Misophonia: A Clinical Exploration of Sound Sensitivity Disorder

September 10, 2023 · Reading time: 4 minutes
Misophonia: A Clinical Exploration of Sound Sensitivity Disorder

Misophonia — literally "hatred of sound" — is a condition in which specific sounds trigger intense, disproportionate emotional and physiological responses: rage, disgust, anxiety, or panic. The sounds involved are typically pattern-based, repetitive, and often human-generated: chewing, swallowing, breathing, sniffing, tapping, or pen clicking. For people with misophonia, these sounds do not merely irritate — they provoke a near-automatic, overwhelming aversive reaction that can make eating with others, working in open offices, or living with family members profoundly difficult.
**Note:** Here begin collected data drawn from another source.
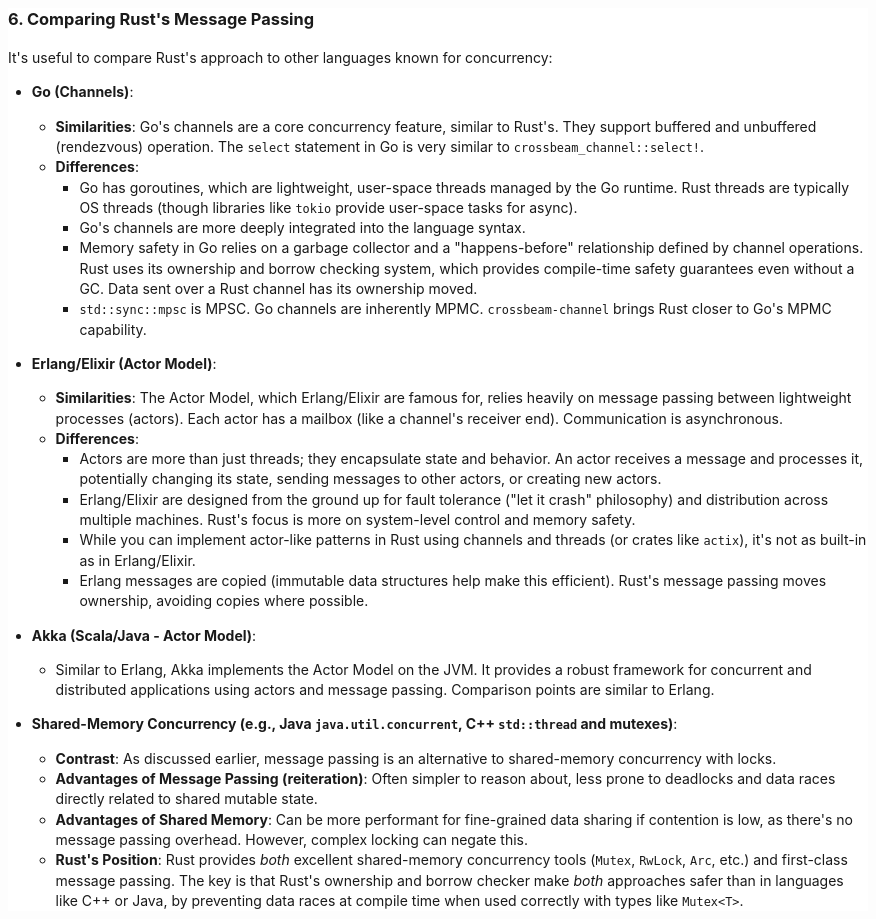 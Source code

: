 ### 6\. Comparing Rust's Message Passing

It's useful to compare Rust's approach to other languages known for concurrency:

  * **Go (Channels)**:

      * **Similarities**: Go's channels are a core concurrency feature, similar to Rust's. They support buffered and unbuffered (rendezvous) operation. The `select` statement in Go is very similar to `crossbeam_channel::select!`.
      * **Differences**:
          * Go has goroutines, which are lightweight, user-space threads managed by the Go runtime. Rust threads are typically OS threads (though libraries like `tokio` provide user-space tasks for async).
          * Go's channels are more deeply integrated into the language syntax.
          * Memory safety in Go relies on a garbage collector and a "happens-before" relationship defined by channel operations. Rust uses its ownership and borrow checking system, which provides compile-time safety guarantees even without a GC. Data sent over a Rust channel has its ownership moved.
          * `std::sync::mpsc` is MPSC. Go channels are inherently MPMC. `crossbeam-channel` brings Rust closer to Go's MPMC capability.

  * **Erlang/Elixir (Actor Model)**:

      * **Similarities**: The Actor Model, which Erlang/Elixir are famous for, relies heavily on message passing between lightweight processes (actors). Each actor has a mailbox (like a channel's receiver end). Communication is asynchronous.
      * **Differences**:
          * Actors are more than just threads; they encapsulate state and behavior. An actor receives a message and processes it, potentially changing its state, sending messages to other actors, or creating new actors.
          * Erlang/Elixir are designed from the ground up for fault tolerance ("let it crash" philosophy) and distribution across multiple machines. Rust's focus is more on system-level control and memory safety.
          * While you can implement actor-like patterns in Rust using channels and threads (or crates like `actix`), it's not as built-in as in Erlang/Elixir.
          * Erlang messages are copied (immutable data structures help make this efficient). Rust's message passing moves ownership, avoiding copies where possible.

  * **Akka (Scala/Java - Actor Model)**:

      * Similar to Erlang, Akka implements the Actor Model on the JVM. It provides a robust framework for concurrent and distributed applications using actors and message passing. Comparison points are similar to Erlang.

  * **Shared-Memory Concurrency (e.g., Java `java.util.concurrent`, C++ `std::thread` and mutexes)**:

      * **Contrast**: As discussed earlier, message passing is an alternative to shared-memory concurrency with locks.
      * **Advantages of Message Passing (reiteration)**: Often simpler to reason about, less prone to deadlocks and data races directly related to shared mutable state.
      * **Advantages of Shared Memory**: Can be more performant for fine-grained data sharing if contention is low, as there's no message passing overhead. However, complex locking can negate this.
      * **Rust's Position**: Rust provides *both* excellent shared-memory concurrency tools (`Mutex`, `RwLock`, `Arc`, etc.) and first-class message passing. The key is that Rust's ownership and borrow checker make *both* approaches safer than in languages like C++ or Java, by preventing data races at compile time when used correctly with types like `Mutex<T>`.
What Misophonia Is — and Is Not

Misophonia is distinct from hyperacusis (reduced tolerance for loud sounds in general) and from phonophobia (fear of loud sounds, commonly associated with migraine). In misophonia, the trigger sounds are not necessarily loud and the response is not primarily fear — it is an intense aversive emotion, typically anger or disgust, that feels involuntary and disproportionate to the trigger. People with misophonia are typically aware that their response is "irrational" in the sense that the sound does not objectively warrant the reaction; this awareness does not make the reaction controllable.

Misophonia was first formally described by audiologists Pawel and Margaret Jastreboff in 2001 and named by them, but it remains without an agreed position in major diagnostic classification systems. The DSM-5 does not include misophonia as a standalone diagnosis; the ICD-11 also lacks a specific code. This classification gap contributes to clinical unfamiliarity and sometimes dismissal of patients reporting the condition.

Prevalence

Population-based prevalence estimates are variable due to inconsistent diagnostic criteria and measurement approaches. A 2021 study by Naylor and colleagues using a UK general population sample found that 18.4% of participants reported clinically significant misophonia symptoms — a higher rate than most clinicians would estimate. However, severe misophonia producing substantial functional impairment is considerably less common. Studies using stricter functional impairment criteria estimate 3–6% prevalence.

Misophonia is frequently co-occurring with ADHD (estimates suggest 30–50% of people with misophonia have ADHD), obsessive-compulsive disorder, autism spectrum disorder, and anxiety disorders. Whether these associations reflect shared neurobiological mechanisms or shared sensory processing profiles is an active area of investigation.

Neuroscience of Misophonia

The most detailed neuroimaging study of misophonia to date (Kumar et al., 2017, Current Biology) found heightened functional connectivity between the auditory cortex and the anterior insula — a region involved in interoception and the experience of disgust — in response to trigger sounds. This aberrant connectivity was absent for non-trigger sounds and for non-misophonic controls. The finding supports a model in which misophonia involves abnormal early auditory-emotional integration rather than a problem in auditory processing per se: the sound is heard normally, but it becomes abnormally coupled with visceral aversive experience before it reaches conscious evaluation.

A 2021 study by Siepsiak and colleagues in Frontiers in Neuroscience documented significantly elevated skin conductance and heart rate responses to trigger sounds in misophonia patients compared to controls — confirming that the response involves genuine autonomic arousal, not just reported discomfort.

Assessment and Diagnosis

There is currently no consensus diagnostic instrument for misophonia, though several validated measures have been developed for research use. The Misophonia Questionnaire (MQ), the Amsterdam Misophonia Scale (A-MISO-S), and the Duke Misophonia Questionnaire (DMQ) each capture symptom severity and functional impairment from different angles. Clinicians typically assess misophonia through clinical interview combined with one of these scales, alongside assessment of co-occurring conditions.

A clinical assessment should establish: the specific trigger sounds; the nature of the emotional and physical response; the degree of functional impairment (avoidance behaviours, impact on relationships and work); and the presence of co-occurring conditions that might inform treatment.

Treatment Approaches

No FDA-approved medication exists specifically for misophonia, and the evidence base for psychological interventions is growing but still limited by small sample sizes. Cognitive behavioural therapy (CBT) adapted for misophonia — targeting avoidance behaviours, catastrophic cognitions about trigger sounds, and emotional regulation strategies — has the most evidence support. A 2021 RCT by Jager and colleagues found significant reduction in misophonia severity after 8 weeks of group CBT compared to waitlist control.

Dialectical behaviour therapy (DBT) skills — particularly distress tolerance and emotion regulation modules — are increasingly used given the emotion dysregulation profile. Sound therapy approaches (using low-level neutral background sound to compete with trigger sounds) are borrowed from tinnitus management and may provide symptomatic relief for some patients.